BACKGROUND OF THE INVENTION

Surgical procedures used to modify the shape and/or size of a stomach are effective in reducing weight and resolving associated co morbidities. Unfortunately these surgical procedures are invasive and are associated with high levels of peri-operative and post operative complications.

Some procedures have been introduced which utilize natural body orifices for surgery to reduce the invasiveness of these procedures. Natural orifices include, but are not limited to the esophagus, anus and vagina. These procedures are less invasive by nature but have limitations as will be described below.
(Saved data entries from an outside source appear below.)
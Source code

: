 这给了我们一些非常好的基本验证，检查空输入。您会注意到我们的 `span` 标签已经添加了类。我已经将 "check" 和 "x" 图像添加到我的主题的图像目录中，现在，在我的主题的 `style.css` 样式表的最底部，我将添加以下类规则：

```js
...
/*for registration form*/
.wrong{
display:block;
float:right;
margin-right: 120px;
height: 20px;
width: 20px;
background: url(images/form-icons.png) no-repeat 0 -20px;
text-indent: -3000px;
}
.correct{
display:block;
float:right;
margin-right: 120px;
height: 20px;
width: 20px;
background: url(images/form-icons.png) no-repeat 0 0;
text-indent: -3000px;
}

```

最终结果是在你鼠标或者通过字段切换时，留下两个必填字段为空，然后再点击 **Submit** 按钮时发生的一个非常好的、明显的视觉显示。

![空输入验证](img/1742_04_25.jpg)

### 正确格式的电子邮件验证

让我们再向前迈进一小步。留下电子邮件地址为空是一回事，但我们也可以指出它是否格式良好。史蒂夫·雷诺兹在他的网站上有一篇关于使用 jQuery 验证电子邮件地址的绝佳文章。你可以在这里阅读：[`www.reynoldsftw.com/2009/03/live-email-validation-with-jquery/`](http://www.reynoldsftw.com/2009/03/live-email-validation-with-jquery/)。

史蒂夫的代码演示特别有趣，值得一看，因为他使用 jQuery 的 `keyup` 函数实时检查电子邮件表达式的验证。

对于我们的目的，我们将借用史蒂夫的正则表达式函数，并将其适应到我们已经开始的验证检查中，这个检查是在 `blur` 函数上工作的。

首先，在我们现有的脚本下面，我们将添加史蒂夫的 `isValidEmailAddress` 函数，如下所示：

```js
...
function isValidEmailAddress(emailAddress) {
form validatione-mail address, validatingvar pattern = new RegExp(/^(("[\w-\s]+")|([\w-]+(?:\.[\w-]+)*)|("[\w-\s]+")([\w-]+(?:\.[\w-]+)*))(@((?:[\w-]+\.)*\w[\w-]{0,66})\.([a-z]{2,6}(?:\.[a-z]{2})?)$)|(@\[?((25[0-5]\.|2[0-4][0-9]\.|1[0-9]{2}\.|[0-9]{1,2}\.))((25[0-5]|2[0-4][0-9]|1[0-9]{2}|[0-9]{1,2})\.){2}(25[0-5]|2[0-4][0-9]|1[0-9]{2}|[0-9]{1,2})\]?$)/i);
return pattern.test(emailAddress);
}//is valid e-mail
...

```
Natural orifice procedures have largely been directed at the Gastrointestinal (GI) Tract, but also include procedures which exit the GI tract, and perform surgeries normally done laparoscopically. Access to the peritoneal space for example can be accomplished by penetrating the stomach wall.

One primary means of stomach modification is by the use of surgical or laparoscopic staplers. These devices are able to surgically or laparoscopically appose multiple layers of tissue and connect them by use of multiple staple rows. Early procedures stapled across the outside of the stomach, which brought the mucosa of two sides of the stomach into apposition. (FIGS. 1A-1C) There was, and is, a high rate of failure of these staple lines due to the nature of the GI tract. Staple line dehiscence was common and resulted in inadequate clinical results. The solution was to surgically staple the tissue and cut between the staple lines. This enabled edge to edge healing to occur, and provided for a robust tissue bridge. (FIGS. 2A-2B) The separation/cutting of tissues is now common for surgical procedures such as Roux-En-Y Gastric Bypass, Sleeve Gastrectomy, and Vertical Banded Gastroplasty. However, less invasive procedures allowing stomach partitioning using natural orifice access are highly desirable. Other devices and methods for modifying stomach tissue, including fastening and/or cutting tissue, are shown and described in published PCT Application WO 2005/037152, which is incorporated herein by reference.

Some existing procedures attempt to partition the stomach from the inside by connecting tissue within the stomach. To date these procedures have demonstrated a high failure rate. Improved devices and methods for creating robust stomach partitions using natural orifice access would be beneficial.

Another problem with current stapling procedures is they are permanent in nature, or designed to be so. In a Roux en Y Gastric Bypass, no provision exists for reversing the procedure. If a patient wished to return to his normal stomach function, it would be impossible to do so. Thus it would also be beneficial to have a procedure that was reversible, also by means of a natural orifice.

Tools as designed and described on the following pages address both deficiencies of current technology.

BRIEF DESCRIPTION OF THE DRAWINGS

FIGS. 1A-1B schematically illustrate a prior art stomach partitioning method. FIG. 1C illustrates two section of stomach wall tissue joined according to the method of FIGS. 1A and 1B.

FIG. 2A schematically illustrates a prior art stomach partitioning method. FIG. 2B illustrates two section of stomach wall tissue joined and transected according to the method of FIG. 2A.

FIG. 3A is a perspective view of a partitioning tool.

FIG. 3B schematically shows the staple holder of the partitioning tool of FIG. 3A.

FIGS. 4A-4C are plan views showing three examples of suitable staple holders.

FIG. 5A is a plan view of the partitioning tool of FIG. 3A with the arms expanded.

FIG. 5B is an end view of the partitioning tool of FIG. 5A.